Search code examples
matlabcell-array

Count unique rows in a cell full of vectors


I have a cell in MATLAB where each element contains a vector of a different length

e.g.

C = {[1 2 3], [2 4 5 6], [1 2 3], [6 4], [7 6 4 3], [4 6], [6 4]}

As you can see, some of the the vectors are repeated, others are unique.

I want to count the number of times each vector occurs and return the count such that I can populate a table in a GUI where each row is a unique combination and the date shows how many times each combination occurs.

e.g.

            Count
"[1 2 3]"     2
"[6 4]"       2
"[2 4 5 6]"   1
"[7 6 4 3]"   1
"[4 6]"       1

I should say that the order of the numbers in each vector is important i.e. [6 4] is not the same as [4 6].

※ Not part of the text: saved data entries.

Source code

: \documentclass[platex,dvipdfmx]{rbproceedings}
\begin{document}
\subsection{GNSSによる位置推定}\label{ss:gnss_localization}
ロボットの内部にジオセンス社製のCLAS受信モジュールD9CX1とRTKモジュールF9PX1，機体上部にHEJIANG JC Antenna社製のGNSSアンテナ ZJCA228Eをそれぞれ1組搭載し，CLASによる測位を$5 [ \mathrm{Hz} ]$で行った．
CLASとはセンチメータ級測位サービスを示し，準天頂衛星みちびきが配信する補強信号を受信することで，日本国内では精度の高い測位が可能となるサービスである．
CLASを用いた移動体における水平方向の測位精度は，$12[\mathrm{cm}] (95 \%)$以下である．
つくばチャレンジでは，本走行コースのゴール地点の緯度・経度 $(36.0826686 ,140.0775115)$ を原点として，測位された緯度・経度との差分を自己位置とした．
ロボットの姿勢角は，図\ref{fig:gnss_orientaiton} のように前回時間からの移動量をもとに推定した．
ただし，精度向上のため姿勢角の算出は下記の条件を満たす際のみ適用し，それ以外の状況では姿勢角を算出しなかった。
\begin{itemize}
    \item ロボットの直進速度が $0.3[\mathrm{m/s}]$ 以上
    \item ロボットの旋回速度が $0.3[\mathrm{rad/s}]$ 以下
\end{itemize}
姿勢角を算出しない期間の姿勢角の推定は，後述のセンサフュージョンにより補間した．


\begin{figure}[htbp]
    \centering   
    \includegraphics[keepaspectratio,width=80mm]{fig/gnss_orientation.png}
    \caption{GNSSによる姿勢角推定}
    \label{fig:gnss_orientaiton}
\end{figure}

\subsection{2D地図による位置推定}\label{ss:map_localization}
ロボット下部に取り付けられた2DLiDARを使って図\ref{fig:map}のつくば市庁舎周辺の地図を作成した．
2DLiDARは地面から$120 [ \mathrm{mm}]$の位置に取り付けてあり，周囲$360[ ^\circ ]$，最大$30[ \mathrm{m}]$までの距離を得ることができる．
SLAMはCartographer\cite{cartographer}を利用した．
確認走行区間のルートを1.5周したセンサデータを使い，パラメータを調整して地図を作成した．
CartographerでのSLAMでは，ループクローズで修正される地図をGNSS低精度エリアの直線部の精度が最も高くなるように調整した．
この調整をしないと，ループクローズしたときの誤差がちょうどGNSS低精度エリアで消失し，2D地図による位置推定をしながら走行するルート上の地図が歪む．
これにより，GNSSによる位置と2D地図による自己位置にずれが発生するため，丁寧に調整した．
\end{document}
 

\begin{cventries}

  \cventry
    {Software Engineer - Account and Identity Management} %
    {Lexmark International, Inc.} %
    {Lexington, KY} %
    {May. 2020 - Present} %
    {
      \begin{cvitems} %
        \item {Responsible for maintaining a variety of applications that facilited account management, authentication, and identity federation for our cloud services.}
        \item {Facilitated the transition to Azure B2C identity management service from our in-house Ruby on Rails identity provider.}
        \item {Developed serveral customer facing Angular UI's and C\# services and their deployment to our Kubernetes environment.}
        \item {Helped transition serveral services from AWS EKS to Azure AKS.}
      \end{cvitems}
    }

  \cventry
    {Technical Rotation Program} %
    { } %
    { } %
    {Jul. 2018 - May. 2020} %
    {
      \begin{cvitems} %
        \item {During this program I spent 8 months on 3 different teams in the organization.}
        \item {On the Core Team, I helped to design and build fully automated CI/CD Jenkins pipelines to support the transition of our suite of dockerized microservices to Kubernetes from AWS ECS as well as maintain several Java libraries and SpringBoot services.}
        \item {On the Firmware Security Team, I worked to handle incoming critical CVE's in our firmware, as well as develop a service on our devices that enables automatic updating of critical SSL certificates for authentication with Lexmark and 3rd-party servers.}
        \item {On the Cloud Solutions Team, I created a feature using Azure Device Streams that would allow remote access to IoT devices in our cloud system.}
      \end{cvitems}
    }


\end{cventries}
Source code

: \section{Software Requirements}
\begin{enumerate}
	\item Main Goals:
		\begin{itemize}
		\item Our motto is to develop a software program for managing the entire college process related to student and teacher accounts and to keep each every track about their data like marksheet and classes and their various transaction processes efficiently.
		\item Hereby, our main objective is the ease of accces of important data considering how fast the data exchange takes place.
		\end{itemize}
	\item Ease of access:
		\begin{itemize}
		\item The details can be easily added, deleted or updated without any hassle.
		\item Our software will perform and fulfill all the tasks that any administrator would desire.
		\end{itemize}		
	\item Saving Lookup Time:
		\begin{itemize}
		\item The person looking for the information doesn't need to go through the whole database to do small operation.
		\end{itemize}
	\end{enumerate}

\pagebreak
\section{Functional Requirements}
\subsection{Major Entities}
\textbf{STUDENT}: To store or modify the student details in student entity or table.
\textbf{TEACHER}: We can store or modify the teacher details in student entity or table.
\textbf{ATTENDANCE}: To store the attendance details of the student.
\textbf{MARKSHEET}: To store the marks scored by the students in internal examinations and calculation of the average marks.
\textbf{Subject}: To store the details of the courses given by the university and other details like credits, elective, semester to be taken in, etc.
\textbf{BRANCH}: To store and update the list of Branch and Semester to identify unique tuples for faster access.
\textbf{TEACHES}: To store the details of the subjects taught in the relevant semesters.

Any thoughts how I can do this fairly efficiently?

Thanks to people who have commented so far. As @Divakar kindly pointed out, I forgot to mention that the values in the vector can be more than one digit long. i.e. [46, 36 28]. My original code would concatenate the vector [1 2 3 4] into 1234 then use hist to do the counting. Of course this falls apart when you got above single digits as you can tell the difference between [1, 2, 3, 4] and [12, 34].


Solution

  • You can convert all the entries to char and then to a 2D numeric array and finally use unique(...'rows') to get labels for unique rows and use them to get their counts.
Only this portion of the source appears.